Saved data entries:

..........

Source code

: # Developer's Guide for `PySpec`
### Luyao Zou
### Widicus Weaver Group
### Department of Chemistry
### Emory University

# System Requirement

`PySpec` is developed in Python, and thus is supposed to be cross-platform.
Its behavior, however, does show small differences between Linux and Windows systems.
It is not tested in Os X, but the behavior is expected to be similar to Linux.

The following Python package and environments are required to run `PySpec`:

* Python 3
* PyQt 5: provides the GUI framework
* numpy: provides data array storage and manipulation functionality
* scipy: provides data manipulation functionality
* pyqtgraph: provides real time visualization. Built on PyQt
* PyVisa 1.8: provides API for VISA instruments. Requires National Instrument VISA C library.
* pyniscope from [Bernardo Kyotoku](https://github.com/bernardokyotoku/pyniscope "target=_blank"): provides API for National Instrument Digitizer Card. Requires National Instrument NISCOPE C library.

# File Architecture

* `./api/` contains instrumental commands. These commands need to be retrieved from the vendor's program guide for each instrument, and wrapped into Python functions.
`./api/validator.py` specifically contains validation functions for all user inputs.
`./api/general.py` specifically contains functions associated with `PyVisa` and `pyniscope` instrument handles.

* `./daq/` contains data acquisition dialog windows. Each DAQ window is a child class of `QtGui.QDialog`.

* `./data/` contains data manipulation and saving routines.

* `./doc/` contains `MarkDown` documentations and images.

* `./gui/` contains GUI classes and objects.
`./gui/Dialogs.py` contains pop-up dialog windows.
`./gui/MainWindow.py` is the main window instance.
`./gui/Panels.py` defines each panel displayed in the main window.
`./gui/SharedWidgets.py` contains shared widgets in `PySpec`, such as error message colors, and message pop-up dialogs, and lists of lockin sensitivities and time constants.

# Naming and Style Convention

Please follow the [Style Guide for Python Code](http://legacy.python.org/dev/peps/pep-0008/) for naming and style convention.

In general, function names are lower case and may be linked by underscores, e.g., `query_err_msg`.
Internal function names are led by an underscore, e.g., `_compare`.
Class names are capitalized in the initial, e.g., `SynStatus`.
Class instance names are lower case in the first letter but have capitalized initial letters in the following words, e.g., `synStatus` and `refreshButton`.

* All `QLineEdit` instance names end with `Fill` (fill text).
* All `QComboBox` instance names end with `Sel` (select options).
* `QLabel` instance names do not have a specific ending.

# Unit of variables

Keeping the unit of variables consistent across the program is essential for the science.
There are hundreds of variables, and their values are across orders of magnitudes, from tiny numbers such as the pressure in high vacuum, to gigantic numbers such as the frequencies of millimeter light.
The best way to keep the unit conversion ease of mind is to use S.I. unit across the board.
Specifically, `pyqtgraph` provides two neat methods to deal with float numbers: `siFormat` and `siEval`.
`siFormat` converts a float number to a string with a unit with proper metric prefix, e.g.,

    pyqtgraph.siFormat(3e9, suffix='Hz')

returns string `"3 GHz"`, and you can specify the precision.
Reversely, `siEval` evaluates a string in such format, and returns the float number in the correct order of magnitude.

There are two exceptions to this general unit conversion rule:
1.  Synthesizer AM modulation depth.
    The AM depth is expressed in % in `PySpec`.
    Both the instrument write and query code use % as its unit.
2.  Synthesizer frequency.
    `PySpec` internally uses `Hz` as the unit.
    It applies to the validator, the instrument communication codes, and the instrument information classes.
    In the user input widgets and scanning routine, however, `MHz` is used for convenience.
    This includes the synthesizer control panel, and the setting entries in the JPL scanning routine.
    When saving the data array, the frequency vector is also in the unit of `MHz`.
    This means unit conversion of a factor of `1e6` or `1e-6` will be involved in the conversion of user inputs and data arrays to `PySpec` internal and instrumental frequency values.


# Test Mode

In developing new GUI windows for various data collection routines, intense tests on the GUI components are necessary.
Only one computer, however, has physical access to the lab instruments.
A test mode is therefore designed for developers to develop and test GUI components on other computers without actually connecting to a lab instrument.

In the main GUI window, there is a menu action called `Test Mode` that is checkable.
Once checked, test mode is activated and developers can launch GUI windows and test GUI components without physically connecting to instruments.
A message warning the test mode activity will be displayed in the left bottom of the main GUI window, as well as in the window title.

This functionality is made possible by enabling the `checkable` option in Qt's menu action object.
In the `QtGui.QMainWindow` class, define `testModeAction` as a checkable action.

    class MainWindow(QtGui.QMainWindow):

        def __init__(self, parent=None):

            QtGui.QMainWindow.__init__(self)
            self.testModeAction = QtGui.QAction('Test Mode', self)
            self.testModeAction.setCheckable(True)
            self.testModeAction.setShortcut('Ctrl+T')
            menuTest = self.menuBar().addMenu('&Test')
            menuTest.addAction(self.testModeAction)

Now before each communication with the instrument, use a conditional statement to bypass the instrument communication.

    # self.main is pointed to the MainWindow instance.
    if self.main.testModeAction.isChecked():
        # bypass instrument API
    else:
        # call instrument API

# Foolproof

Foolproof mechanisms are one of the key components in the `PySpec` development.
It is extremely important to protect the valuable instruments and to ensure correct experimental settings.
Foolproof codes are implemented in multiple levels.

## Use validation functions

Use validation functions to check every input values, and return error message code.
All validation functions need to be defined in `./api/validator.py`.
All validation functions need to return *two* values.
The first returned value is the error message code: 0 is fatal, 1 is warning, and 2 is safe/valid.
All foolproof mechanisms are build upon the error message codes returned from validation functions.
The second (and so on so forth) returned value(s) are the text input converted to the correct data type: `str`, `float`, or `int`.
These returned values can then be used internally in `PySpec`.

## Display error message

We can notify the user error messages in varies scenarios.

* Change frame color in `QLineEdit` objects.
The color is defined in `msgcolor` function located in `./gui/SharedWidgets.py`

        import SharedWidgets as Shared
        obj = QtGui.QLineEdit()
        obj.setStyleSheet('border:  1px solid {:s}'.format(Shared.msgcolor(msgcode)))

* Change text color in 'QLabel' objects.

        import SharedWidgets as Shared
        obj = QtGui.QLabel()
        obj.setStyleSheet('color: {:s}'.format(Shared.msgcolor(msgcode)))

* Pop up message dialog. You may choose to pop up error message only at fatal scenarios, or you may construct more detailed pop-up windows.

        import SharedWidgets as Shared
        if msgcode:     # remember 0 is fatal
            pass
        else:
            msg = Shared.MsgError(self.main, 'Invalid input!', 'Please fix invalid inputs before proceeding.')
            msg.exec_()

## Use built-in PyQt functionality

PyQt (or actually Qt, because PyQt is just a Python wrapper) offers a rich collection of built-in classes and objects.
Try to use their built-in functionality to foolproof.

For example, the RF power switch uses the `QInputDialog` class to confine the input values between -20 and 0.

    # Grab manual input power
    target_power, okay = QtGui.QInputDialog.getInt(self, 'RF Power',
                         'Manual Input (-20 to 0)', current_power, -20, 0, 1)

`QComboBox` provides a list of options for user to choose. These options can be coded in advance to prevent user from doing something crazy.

..........

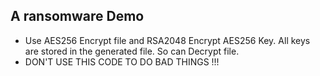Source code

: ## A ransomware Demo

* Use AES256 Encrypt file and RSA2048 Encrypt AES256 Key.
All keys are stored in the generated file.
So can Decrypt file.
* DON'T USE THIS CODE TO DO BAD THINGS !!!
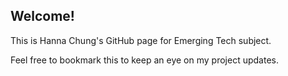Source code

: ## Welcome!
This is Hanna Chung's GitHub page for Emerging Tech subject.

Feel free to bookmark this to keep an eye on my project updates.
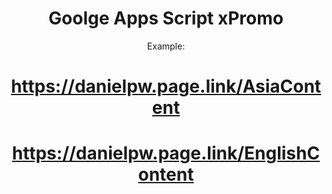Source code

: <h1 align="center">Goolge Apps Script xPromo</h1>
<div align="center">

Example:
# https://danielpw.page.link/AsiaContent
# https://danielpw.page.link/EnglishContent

..........

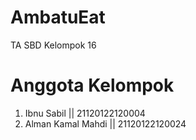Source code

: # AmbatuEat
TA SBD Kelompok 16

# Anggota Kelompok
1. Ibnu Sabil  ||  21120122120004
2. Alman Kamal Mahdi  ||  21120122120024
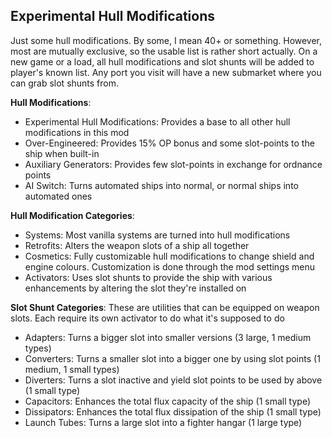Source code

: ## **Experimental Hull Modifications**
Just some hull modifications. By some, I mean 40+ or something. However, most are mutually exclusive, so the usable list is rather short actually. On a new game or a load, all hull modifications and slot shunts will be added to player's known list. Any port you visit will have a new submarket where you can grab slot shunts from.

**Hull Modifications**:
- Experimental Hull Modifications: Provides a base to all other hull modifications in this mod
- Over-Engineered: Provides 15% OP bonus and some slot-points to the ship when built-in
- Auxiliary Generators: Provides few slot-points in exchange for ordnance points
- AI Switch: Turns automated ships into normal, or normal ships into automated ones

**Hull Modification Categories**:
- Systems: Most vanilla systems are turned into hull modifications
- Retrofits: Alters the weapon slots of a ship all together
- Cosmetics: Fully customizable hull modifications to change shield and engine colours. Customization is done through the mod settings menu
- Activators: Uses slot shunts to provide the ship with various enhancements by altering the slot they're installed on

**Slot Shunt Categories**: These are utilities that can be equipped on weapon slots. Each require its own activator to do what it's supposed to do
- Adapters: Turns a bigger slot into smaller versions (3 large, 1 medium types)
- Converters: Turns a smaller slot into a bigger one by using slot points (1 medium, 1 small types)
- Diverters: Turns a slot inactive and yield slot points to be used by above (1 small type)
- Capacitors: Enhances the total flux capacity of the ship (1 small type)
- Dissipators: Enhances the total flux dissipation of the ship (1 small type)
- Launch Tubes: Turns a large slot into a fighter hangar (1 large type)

..........

INSTRUCTIONS TO FOLLOW:
Whenever the string "QLabel" turns up in a line above, copy that line out.

EXERCISE OUTPUT:
* `QLabel` instance names do not have a specific ending.
* Change text color in 'QLabel' objects.
        obj = QtGui.QLabel()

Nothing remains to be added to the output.